W3C home > Mailing lists > Public > public-rdf-dawg@w3.org > April to June 2011

Re: SUM aggregate operator and non-numeric literals

From: Andy Seaborne <andy.seaborne@epimorphics.com>
Date: Sun, 26 Jun 2011 16:43:38 +0100
Message-ID: <4E0753AA.6020204@epimorphics.com>
To: public-rdf-dawg@w3.org
(can we have one x.y.z. section per aggregate like the functions so each 
has it's own doc link or links to the defintion of each?  The defs don't 
have anchors).


There are 3 points where customization can be done:
1/ The expression to be SUM'ed
2/ The aggregate called
3/ Whether SUM uses + or op:numeric-add

1 and 2 can already be done.


For 1/:

The effect Jeen uses as an example can be achieved by ensuring the 
multiset passed to SUM are all numbers:

   SUM(xsd:integer(?val))

assuming that

:a rdf:value "rst" is still to be an error for the group it's in.

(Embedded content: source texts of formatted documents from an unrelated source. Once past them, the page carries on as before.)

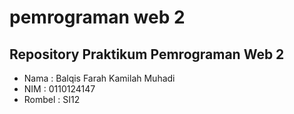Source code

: # pemrograman web 2

## Repository Praktikum Pemrograman Web 2

- Nama : Balqis Farah Kamilah Muhadi
- NIM : 0110124147
- Rombel : SI12

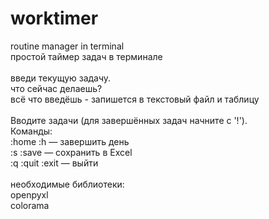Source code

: # worktimer
routine manager in terminal
<br />простой таймер задач в терминале
<br />
<br />введи текущую задачу.
<br />что сейчас делаешь?
<br />всё что введёшь - запишется в текстовый файл и таблицу
<br />
<br />Вводите задачи (для завершённых задач начните с '!').
<br />Команды:
<br />:home :h — завершить день
<br />:s :save — сохранить в Excel
<br />:q :quit :exit — выйти
<br />
<br />необходимые библиотеки:
<br />openpyxl
<br />colorama 
<br />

   SUM(COALESCE(xsd:integer(?val),0))

would give the effect of skip any error.

Now, if the application does want an error, it is able to choose the 
expression.

Another way, which copes with a wider range of numbers but without 
over-promotion of types:

SUM(IF(isNumeric(?val), ?val , COALESCE(xsd:double(?val),0))

For 2/:

We do allow extension of aggregates via custom aggregates called by URI. 
  A different aggregation function operation would call a different 
operation.

For 3/:

3/ A change to SUM so it uses "+"

Doesn't that constrain how "+" can be extended?  I presume it must be 
commutative and associative so order of the SUM aggregation does not matter.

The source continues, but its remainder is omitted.